How can the poet satisfy the philistine world that his songs are worth while? Need we ask? Business men will vouch for their utility, if he will but conform to business men's ideas of art. Here is a typical expression of their views, couched in verse for the singer's better comprehension:
The days of long-haired poets now are o'er,
The short-haired poet seems to have the floor;
For now the world no more attends to rhymes
That do not catch the spirit of the times.
The short-haired poet has no muse or chief,
He sings of corn. He eulogizes beef.
[Footnote: "The Short-haired Poet," in Common-Sense, by E. F. Ware.]
But the poet utterly repudiates such a view of himself as this, for he cannot draw his breath in the commercial world. [Footnote: Several poems lately have voiced the poet's horror of materialism. See Josephine Preston Peabody, The Singing Man; Richard Le Gallienne, To R. W. Emerson, Richard Watson Gilder; Mary Robinson, Art and Life.] In vain he assures his would-be friends that the intangibilities with which he deals have a value of their own. Emerson says,
One harvest from thy field
Homeward brought the oxen strong;
A second crop thine acres yield
Which I gather in a song.
[Footnote: Apology]
But for this second crop the practical man says he can find absolutely no market; hence overtures of friendliness between him and the poet end with sneers and contempt on both sides. Doubtless the best way for the poet to deal with the perennial complaints of the practical-minded, is simply to state brazenly, as did Oscar Wilde, "All art is quite useless." [Footnote: Preface to Dorian Gray.]

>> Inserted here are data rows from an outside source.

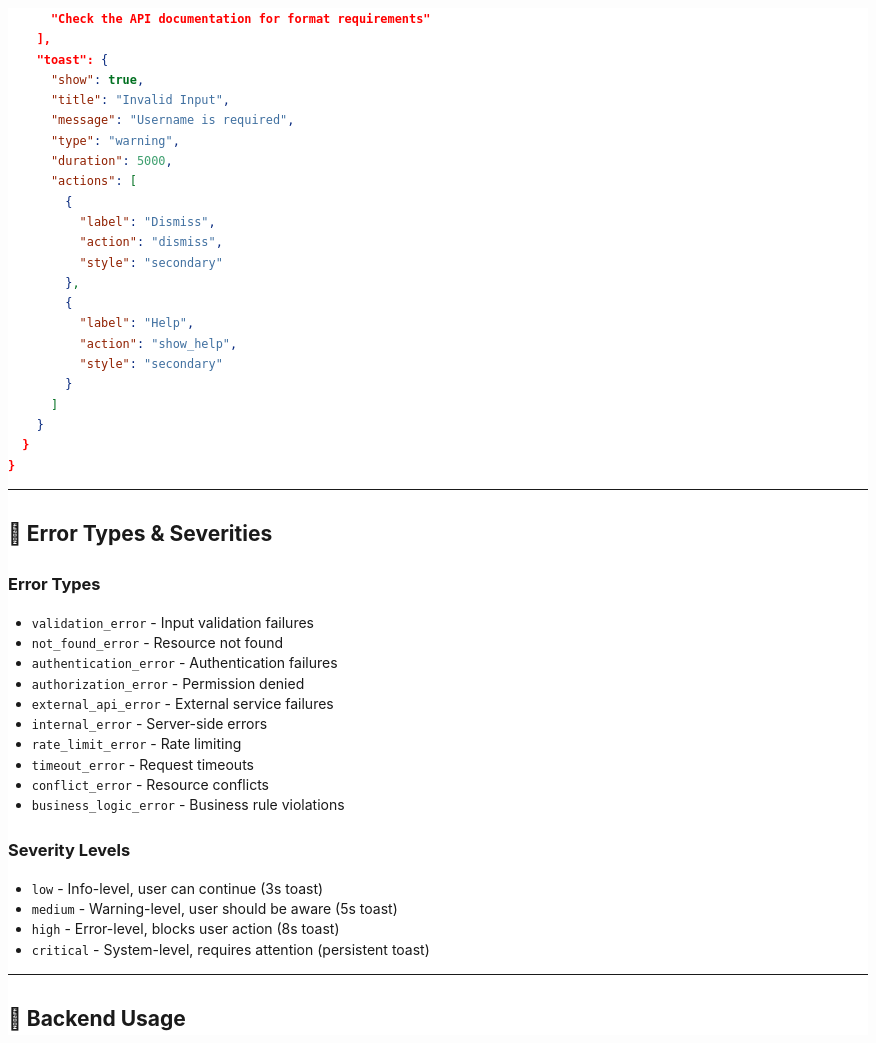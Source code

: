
 ```json
      "Check the API documentation for format requirements"
    ],
    "toast": {
      "show": true,
      "title": "Invalid Input",
      "message": "Username is required",
      "type": "warning",
      "duration": 5000,
      "actions": [
        {
          "label": "Dismiss",
          "action": "dismiss",
          "style": "secondary"
        },
        {
          "label": "Help",
          "action": "show_help",
          "style": "secondary"
        }
      ]
    }
  }
}
```

---

## 🎨 **Error Types & Severities**

### **Error Types**
- `validation_error` - Input validation failures
- `not_found_error` - Resource not found
- `authentication_error` - Authentication failures
- `authorization_error` - Permission denied
- `external_api_error` - External service failures
- `internal_error` - Server-side errors
- `rate_limit_error` - Rate limiting
- `timeout_error` - Request timeouts
- `conflict_error` - Resource conflicts
- `business_logic_error` - Business rule violations

### **Severity Levels**
- `low` - Info-level, user can continue (3s toast)
- `medium` - Warning-level, user should be aware (5s toast)
- `high` - Error-level, blocks user action (8s toast)
- `critical` - System-level, requires attention (persistent toast)

---

## 🔧 **Backend Usage**

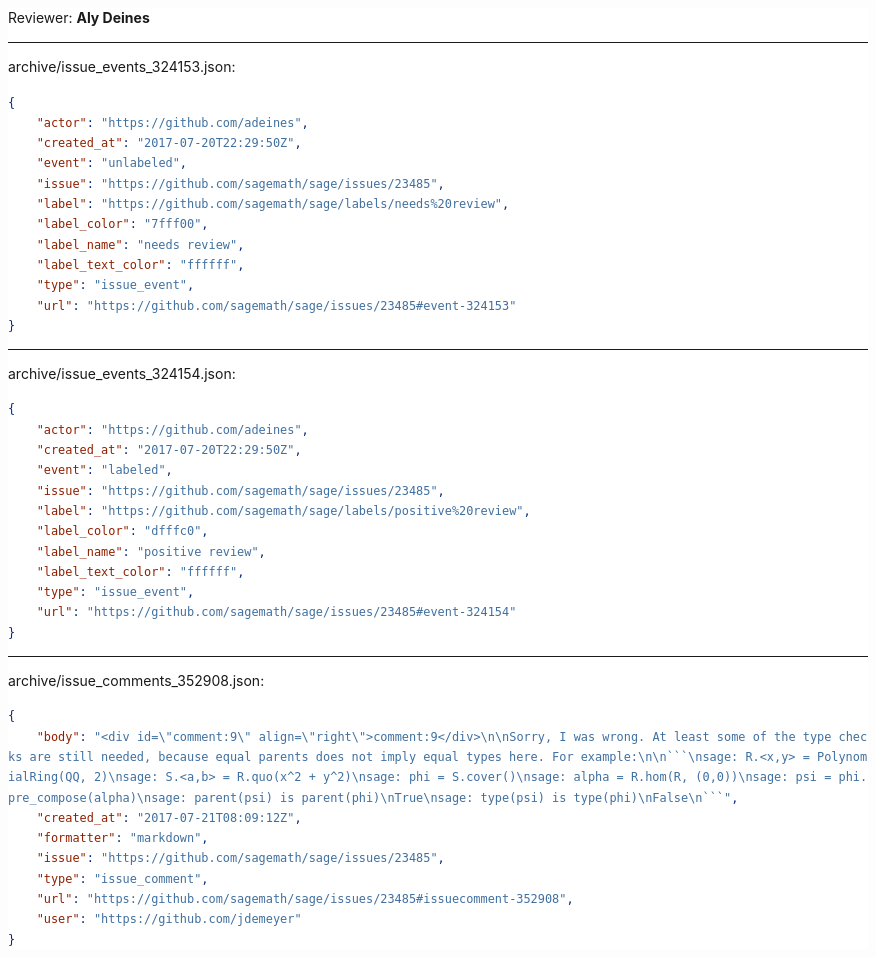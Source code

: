 Reviewer: **Aly Deines**



---

archive/issue_events_324153.json:
```json
{
    "actor": "https://github.com/adeines",
    "created_at": "2017-07-20T22:29:50Z",
    "event": "unlabeled",
    "issue": "https://github.com/sagemath/sage/issues/23485",
    "label": "https://github.com/sagemath/sage/labels/needs%20review",
    "label_color": "7fff00",
    "label_name": "needs review",
    "label_text_color": "ffffff",
    "type": "issue_event",
    "url": "https://github.com/sagemath/sage/issues/23485#event-324153"
}
```



---

archive/issue_events_324154.json:
```json
{
    "actor": "https://github.com/adeines",
    "created_at": "2017-07-20T22:29:50Z",
    "event": "labeled",
    "issue": "https://github.com/sagemath/sage/issues/23485",
    "label": "https://github.com/sagemath/sage/labels/positive%20review",
    "label_color": "dfffc0",
    "label_name": "positive review",
    "label_text_color": "ffffff",
    "type": "issue_event",
    "url": "https://github.com/sagemath/sage/issues/23485#event-324154"
}
```



---

archive/issue_comments_352908.json:
```json
{
    "body": "<div id=\"comment:9\" align=\"right\">comment:9</div>\n\nSorry, I was wrong. At least some of the type checks are still needed, because equal parents does not imply equal types here. For example:\n\n```\nsage: R.<x,y> = PolynomialRing(QQ, 2)\nsage: S.<a,b> = R.quo(x^2 + y^2)\nsage: phi = S.cover()\nsage: alpha = R.hom(R, (0,0))\nsage: psi = phi.pre_compose(alpha)\nsage: parent(psi) is parent(phi)\nTrue\nsage: type(psi) is type(phi)\nFalse\n```",
    "created_at": "2017-07-21T08:09:12Z",
    "formatter": "markdown",
    "issue": "https://github.com/sagemath/sage/issues/23485",
    "type": "issue_comment",
    "url": "https://github.com/sagemath/sage/issues/23485#issuecomment-352908",
    "user": "https://github.com/jdemeyer"
}
```
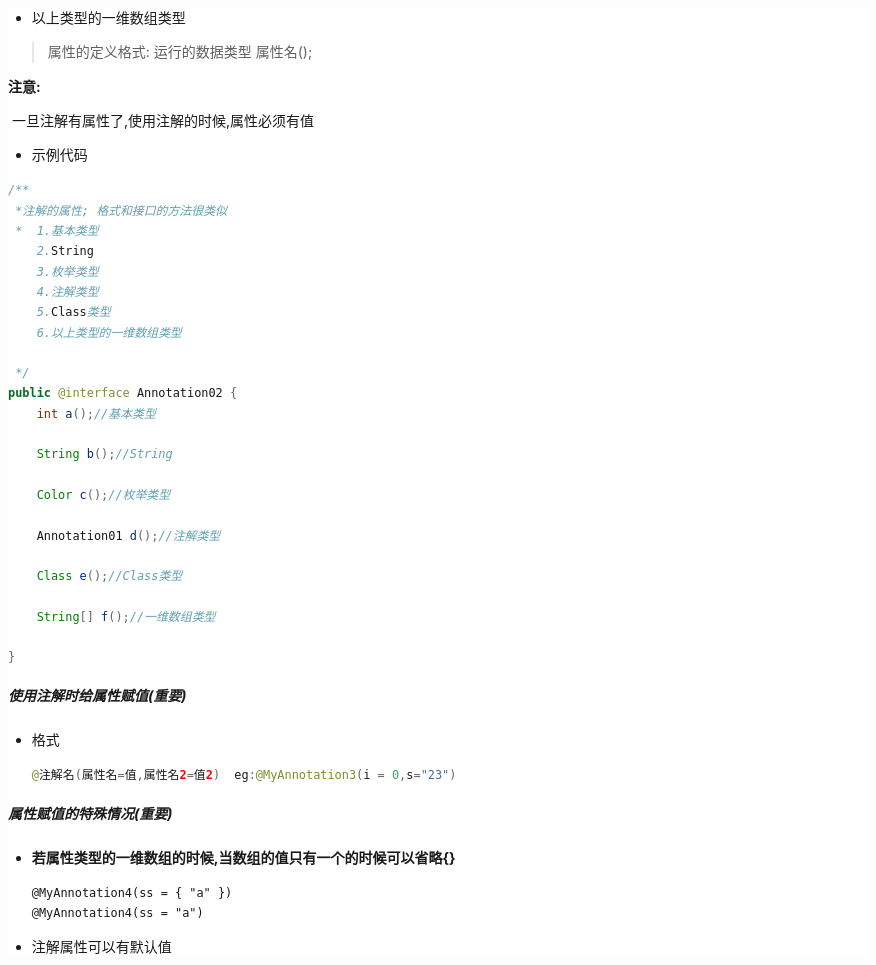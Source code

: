 
- 以上类型的一维数组类型

> 属性的定义格式:  运行的数据类型 属性名();


**注意:**

​	一旦注解有属性了,使用注解的时候,属性必须有值  

- 示例代码

```java
/**
 *注解的属性; 格式和接口的方法很类似 
 *	1.基本类型
	2.String
	3.枚举类型
	4.注解类型
	5.Class类型  
	6.以上类型的一维数组类型  

 */
public @interface Annotation02 {
	int a();//基本类型
	
	String b();//String
	
	Color c();//枚举类型
	
	Annotation01 d();//注解类型
	
	Class e();//Class类型  
	
	String[] f();//一维数组类型 
	
}
```

##### 使用注解时给属性赋值(重要)

- 格式

  ```java
  @注解名(属性名=值,属性名2=值2)  eg:@MyAnnotation3(i = 0,s="23")
  ```

##### 属性赋值的特殊情况(重要)

- **若属性类型的一维数组的时候,当数组的值只有一个的时候可以省略{}**

  ```
  @MyAnnotation4(ss = { "a" })
  @MyAnnotation4(ss = "a")
  ```

- 注解属性可以有默认值

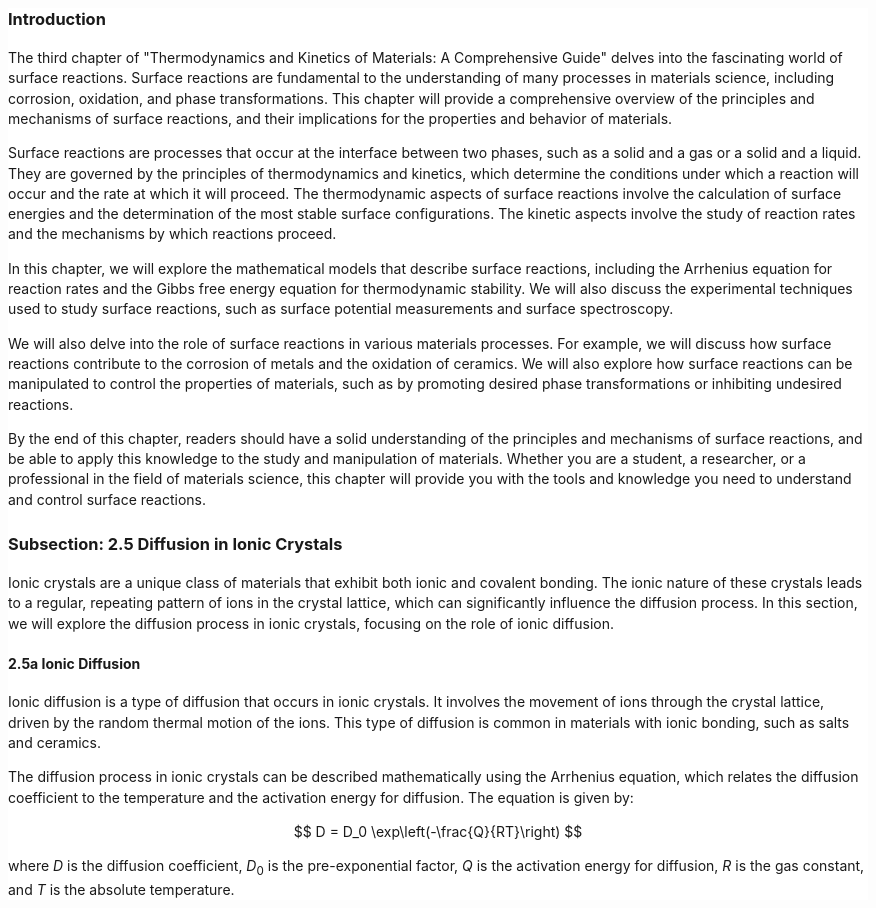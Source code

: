 ### Introduction

The third chapter of "Thermodynamics and Kinetics of Materials: A Comprehensive Guide" delves into the fascinating world of surface reactions. Surface reactions are fundamental to the understanding of many processes in materials science, including corrosion, oxidation, and phase transformations. This chapter will provide a comprehensive overview of the principles and mechanisms of surface reactions, and their implications for the properties and behavior of materials.

Surface reactions are processes that occur at the interface between two phases, such as a solid and a gas or a solid and a liquid. They are governed by the principles of thermodynamics and kinetics, which determine the conditions under which a reaction will occur and the rate at which it will proceed. The thermodynamic aspects of surface reactions involve the calculation of surface energies and the determination of the most stable surface configurations. The kinetic aspects involve the study of reaction rates and the mechanisms by which reactions proceed.

In this chapter, we will explore the mathematical models that describe surface reactions, including the Arrhenius equation for reaction rates and the Gibbs free energy equation for thermodynamic stability. We will also discuss the experimental techniques used to study surface reactions, such as surface potential measurements and surface spectroscopy.

We will also delve into the role of surface reactions in various materials processes. For example, we will discuss how surface reactions contribute to the corrosion of metals and the oxidation of ceramics. We will also explore how surface reactions can be manipulated to control the properties of materials, such as by promoting desired phase transformations or inhibiting undesired reactions.

By the end of this chapter, readers should have a solid understanding of the principles and mechanisms of surface reactions, and be able to apply this knowledge to the study and manipulation of materials. Whether you are a student, a researcher, or a professional in the field of materials science, this chapter will provide you with the tools and knowledge you need to understand and control surface reactions.




### Subsection: 2.5 Diffusion in Ionic Crystals

Ionic crystals are a unique class of materials that exhibit both ionic and covalent bonding. The ionic nature of these crystals leads to a regular, repeating pattern of ions in the crystal lattice, which can significantly influence the diffusion process. In this section, we will explore the diffusion process in ionic crystals, focusing on the role of ionic diffusion.

#### 2.5a Ionic Diffusion

Ionic diffusion is a type of diffusion that occurs in ionic crystals. It involves the movement of ions through the crystal lattice, driven by the random thermal motion of the ions. This type of diffusion is common in materials with ionic bonding, such as salts and ceramics.

The diffusion process in ionic crystals can be described mathematically using the Arrhenius equation, which relates the diffusion coefficient to the temperature and the activation energy for diffusion. The equation is given by:

$$
D = D_0 \exp\left(-\frac{Q}{RT}\right)
$$

where $D$ is the diffusion coefficient, $D_0$ is the pre-exponential factor, $Q$ is the activation energy for diffusion, $R$ is the gas constant, and $T$ is the absolute temperature.
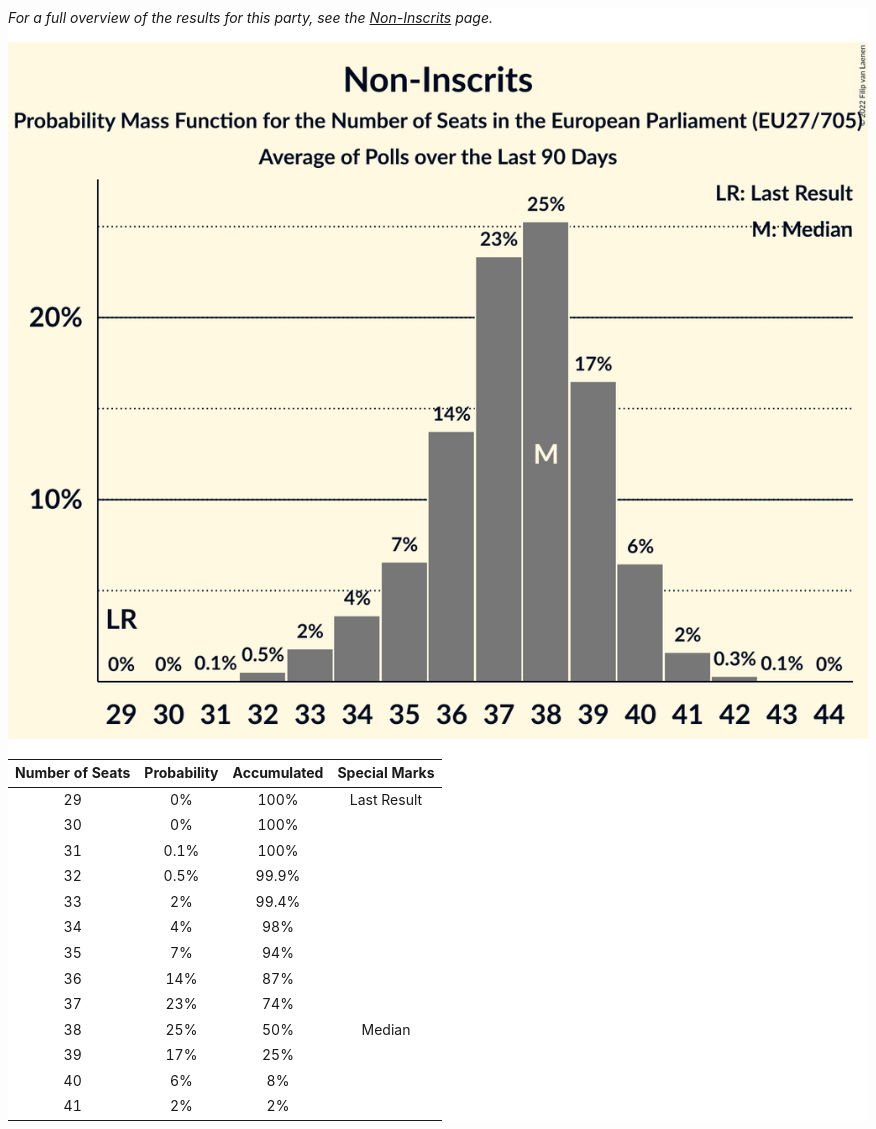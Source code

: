 *For a full overview of the results for this party, see the [Non-Inscrits](party-2022-09-30-non-inscrits.html) page.*

![Graph with seats probability mass function not yet produced](average-2022-09-30-seats-pmf-non-inscrits.png "Seats Probability Mass Function")

| Number of Seats | Probability | Accumulated | Special Marks |
|:---------------:|:-----------:|:-----------:|:-------------:|
| 29 | 0% | 100% | Last Result |
| 30 | 0% | 100% |  |
| 31 | 0.1% | 100% |  |
| 32 | 0.5% | 99.9% |  |
| 33 | 2% | 99.4% |  |
| 34 | 4% | 98% |  |
| 35 | 7% | 94% |  |
| 36 | 14% | 87% |  |
| 37 | 23% | 74% |  |
| 38 | 25% | 50% | Median |
| 39 | 17% | 25% |  |
| 40 | 6% | 8% |  |
| 41 | 2% | 2% |  |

Is the poet justified, then, in stopping his ears to all censure, and living unto himself? Not so; when the hub-bub of his sordid accusers dies away, he is conscious of another summons, before a tribunal which he cannot despise or ignore. For once more the poet's equivocal position exposes him to attacks from all quarters. He stands midway between the spiritual and the physical worlds, he reveals the ideal in the sensual. Therefore, while the practical man complains that the poet does not handle the solid objects of the physical world, but transmutes them to airy nothings, the philosopher, on the contrary, condemns the poet because he does not wholly sever connections with this same physical world, but is continually hovering about it, like a homesick ghost.
Like the plain man, the philosopher gives the poet a chance to vindicate his usefulness. Plato's challenge is not so age-worn that we may not requote it. He makes Socrates say, in the Republic,
Let us assure our sweet friend (poetry) and the sister arts of imitation that if she will only prove her title to exist in a well-ordered state, we shall be delighted to receive her…. We are very conscious of her charms, but we may not on that account betray the truth…. Shall I propose, then, that she be allowed to return from exile, but on this condition only, that she makes a defense of herself in lyrical or some other meter? And we may further grant to those of her defenders who are lovers of poetry and yet not poets the permission to speak in prose on her behalf. Let them show not only that she is pleasant but also useful to states and to human life, and we will listen in a kindly spirit. [Footnote: Republic, Book X, 607.]
* * * * *
One wonders why the lovers of Poetry have been so much more solicitous for her cause than Poetry herself has appeared to be. Aristotle, and after him many others,—in the field of English literature, Sidney, Shelley, and in our own day G. E. Woodberry,—have made most eloquent defenses in prose, but thus far the supreme lyrical defense has not been forthcoming. Perhaps Poetry feels that it is beneath her dignity to attempt a utilitarian justification for herself. Yet in the verse of the last century and a half there are occasional passages which give the impression that Poetry, with childishly averted head, is offering them to us, as if to say, "Don't think I would stoop to defend myself, but here are some things I might say for myself, if I wished."